━━━ Data in this exercise ━━━

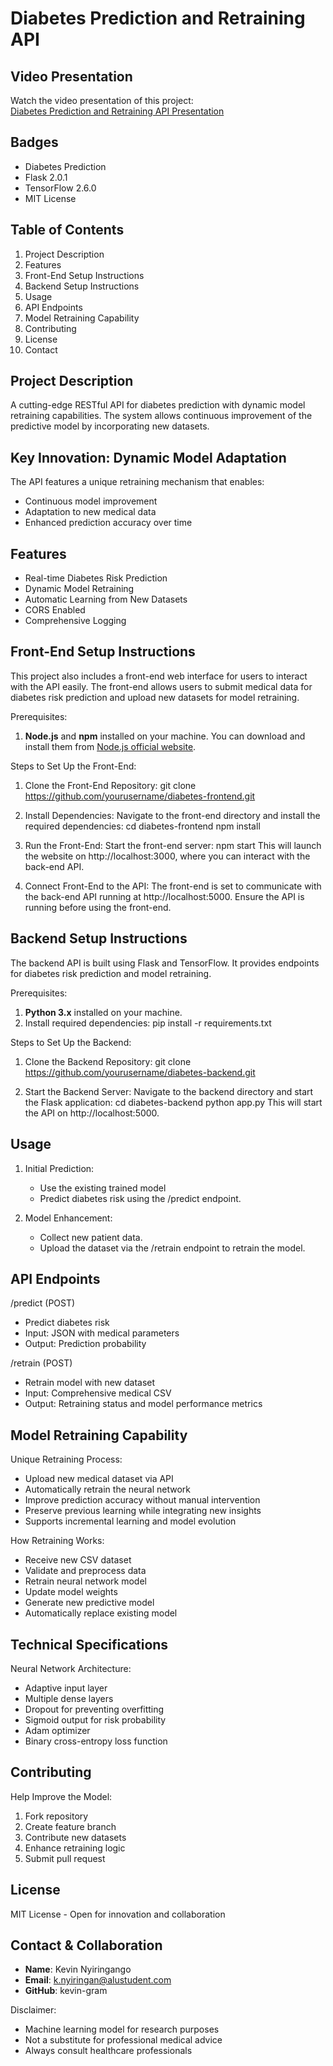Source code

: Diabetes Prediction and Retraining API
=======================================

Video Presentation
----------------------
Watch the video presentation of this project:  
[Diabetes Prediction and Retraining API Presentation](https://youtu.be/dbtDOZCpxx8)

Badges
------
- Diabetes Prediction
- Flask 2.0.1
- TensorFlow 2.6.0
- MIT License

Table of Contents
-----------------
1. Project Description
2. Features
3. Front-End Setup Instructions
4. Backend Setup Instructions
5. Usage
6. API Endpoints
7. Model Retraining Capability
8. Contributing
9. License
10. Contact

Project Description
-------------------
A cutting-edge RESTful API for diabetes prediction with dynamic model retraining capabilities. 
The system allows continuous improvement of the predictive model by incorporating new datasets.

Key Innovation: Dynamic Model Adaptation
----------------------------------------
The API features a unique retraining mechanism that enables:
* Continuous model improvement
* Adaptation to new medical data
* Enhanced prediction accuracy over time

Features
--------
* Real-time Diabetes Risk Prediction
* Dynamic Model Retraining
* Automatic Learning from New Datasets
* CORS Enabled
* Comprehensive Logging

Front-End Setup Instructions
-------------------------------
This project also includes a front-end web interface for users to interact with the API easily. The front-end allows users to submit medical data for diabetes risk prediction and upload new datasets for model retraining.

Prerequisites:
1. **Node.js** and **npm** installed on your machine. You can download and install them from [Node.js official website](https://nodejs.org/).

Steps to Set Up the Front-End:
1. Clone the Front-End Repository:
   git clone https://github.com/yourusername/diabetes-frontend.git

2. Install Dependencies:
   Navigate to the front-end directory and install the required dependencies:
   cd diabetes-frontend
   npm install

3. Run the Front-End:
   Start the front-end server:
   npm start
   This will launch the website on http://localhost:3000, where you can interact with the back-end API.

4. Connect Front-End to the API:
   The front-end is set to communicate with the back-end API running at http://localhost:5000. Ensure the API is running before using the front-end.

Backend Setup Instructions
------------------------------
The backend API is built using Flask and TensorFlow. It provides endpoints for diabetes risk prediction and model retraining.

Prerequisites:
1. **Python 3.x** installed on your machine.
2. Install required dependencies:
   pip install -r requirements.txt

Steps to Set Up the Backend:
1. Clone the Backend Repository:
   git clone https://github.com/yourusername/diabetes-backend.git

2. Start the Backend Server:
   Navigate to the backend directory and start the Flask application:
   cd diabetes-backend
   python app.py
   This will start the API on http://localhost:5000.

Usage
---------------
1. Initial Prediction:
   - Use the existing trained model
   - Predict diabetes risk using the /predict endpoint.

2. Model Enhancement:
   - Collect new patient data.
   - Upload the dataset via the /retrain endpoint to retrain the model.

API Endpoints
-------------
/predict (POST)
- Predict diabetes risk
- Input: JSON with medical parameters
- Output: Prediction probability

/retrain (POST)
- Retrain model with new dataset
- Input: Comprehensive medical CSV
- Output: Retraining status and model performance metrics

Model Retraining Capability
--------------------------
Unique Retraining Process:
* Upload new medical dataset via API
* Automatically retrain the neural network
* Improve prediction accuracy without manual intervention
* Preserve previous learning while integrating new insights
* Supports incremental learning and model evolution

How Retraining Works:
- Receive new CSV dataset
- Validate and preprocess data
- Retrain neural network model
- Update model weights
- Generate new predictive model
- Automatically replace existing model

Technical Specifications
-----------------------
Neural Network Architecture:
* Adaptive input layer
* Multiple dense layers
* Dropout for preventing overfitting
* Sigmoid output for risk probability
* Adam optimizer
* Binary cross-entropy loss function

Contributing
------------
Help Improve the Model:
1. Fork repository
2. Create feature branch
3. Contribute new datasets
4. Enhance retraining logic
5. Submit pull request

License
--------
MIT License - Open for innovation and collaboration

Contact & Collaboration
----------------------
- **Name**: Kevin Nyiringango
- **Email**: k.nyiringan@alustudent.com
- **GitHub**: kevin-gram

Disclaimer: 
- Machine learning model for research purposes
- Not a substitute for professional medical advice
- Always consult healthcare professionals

━━━

All the lines above are to be given again exactly as they read, with the pictures removed.

**Answer space:**
Source code

: Diabetes Prediction and Retraining API
=======================================

Video Presentation
----------------------
Watch the video presentation of this project:  
[Diabetes Prediction and Retraining API Presentation](https://youtu.be/dbtDOZCpxx8)

Badges
------
- Diabetes Prediction
- Flask 2.0.1
- TensorFlow 2.6.0
- MIT License

Table of Contents
-----------------
1. Project Description
2. Features
3. Front-End Setup Instructions
4. Backend Setup Instructions
5. Usage
6. API Endpoints
7. Model Retraining Capability
8. Contributing
9. License
10. Contact

Project Description
-------------------
A cutting-edge RESTful API for diabetes prediction with dynamic model retraining capabilities. 
The system allows continuous improvement of the predictive model by incorporating new datasets.

Key Innovation: Dynamic Model Adaptation
----------------------------------------
The API features a unique retraining mechanism that enables:
* Continuous model improvement
* Adaptation to new medical data
* Enhanced prediction accuracy over time

Features
--------
* Real-time Diabetes Risk Prediction
* Dynamic Model Retraining
* Automatic Learning from New Datasets
* CORS Enabled
* Comprehensive Logging

Front-End Setup Instructions
-------------------------------
This project also includes a front-end web interface for users to interact with the API easily. The front-end allows users to submit medical data for diabetes risk prediction and upload new datasets for model retraining.

Prerequisites:
1. **Node.js** and **npm** installed on your machine. You can download and install them from [Node.js official website](https://nodejs.org/).

Steps to Set Up the Front-End:
1. Clone the Front-End Repository:
   git clone https://github.com/yourusername/diabetes-frontend.git

2. Install Dependencies:
   Navigate to the front-end directory and install the required dependencies:
   cd diabetes-frontend
   npm install

3. Run the Front-End:
   Start the front-end server:
   npm start
   This will launch the website on http://localhost:3000, where you can interact with the back-end API.

4. Connect Front-End to the API:
   The front-end is set to communicate with the back-end API running at http://localhost:5000. Ensure the API is running before using the front-end.

Backend Setup Instructions
------------------------------
The backend API is built using Flask and TensorFlow. It provides endpoints for diabetes risk prediction and model retraining.

Prerequisites:
1. **Python 3.x** installed on your machine.
2. Install required dependencies:
   pip install -r requirements.txt

Steps to Set Up the Backend:
1. Clone the Backend Repository:
   git clone https://github.com/yourusername/diabetes-backend.git

2. Start the Backend Server:
   Navigate to the backend directory and start the Flask application:
   cd diabetes-backend
   python app.py
   This will start the API on http://localhost:5000.

Usage
---------------
1. Initial Prediction:
   - Use the existing trained model
   - Predict diabetes risk using the /predict endpoint.

2. Model Enhancement:
   - Collect new patient data.
   - Upload the dataset via the /retrain endpoint to retrain the model.

API Endpoints
-------------
/predict (POST)
- Predict diabetes risk
- Input: JSON with medical parameters
- Output: Prediction probability

/retrain (POST)
- Retrain model with new dataset
- Input: Comprehensive medical CSV
- Output: Retraining status and model performance metrics

Model Retraining Capability
--------------------------
Unique Retraining Process:
* Upload new medical dataset via API
* Automatically retrain the neural network
* Improve prediction accuracy without manual intervention
* Preserve previous learning while integrating new insights
* Supports incremental learning and model evolution

How Retraining Works:
- Receive new CSV dataset
- Validate and preprocess data
- Retrain neural network model
- Update model weights
- Generate new predictive model
- Automatically replace existing model

Technical Specifications
-----------------------
Neural Network Architecture:
* Adaptive input layer
* Multiple dense layers
* Dropout for preventing overfitting
* Sigmoid output for risk probability
* Adam optimizer
* Binary cross-entropy loss function

Contributing
------------
Help Improve the Model:
1. Fork repository
2. Create feature branch
3. Contribute new datasets
4. Enhance retraining logic
5. Submit pull request

License
--------
MIT License - Open for innovation and collaboration

Contact & Collaboration
----------------------
- **Name**: Kevin Nyiringango
- **Email**: k.nyiringan@alustudent.com
- **GitHub**: kevin-gram

Disclaimer: 
- Machine learning model for research purposes
- Not a substitute for professional medical advice
- Always consult healthcare professionals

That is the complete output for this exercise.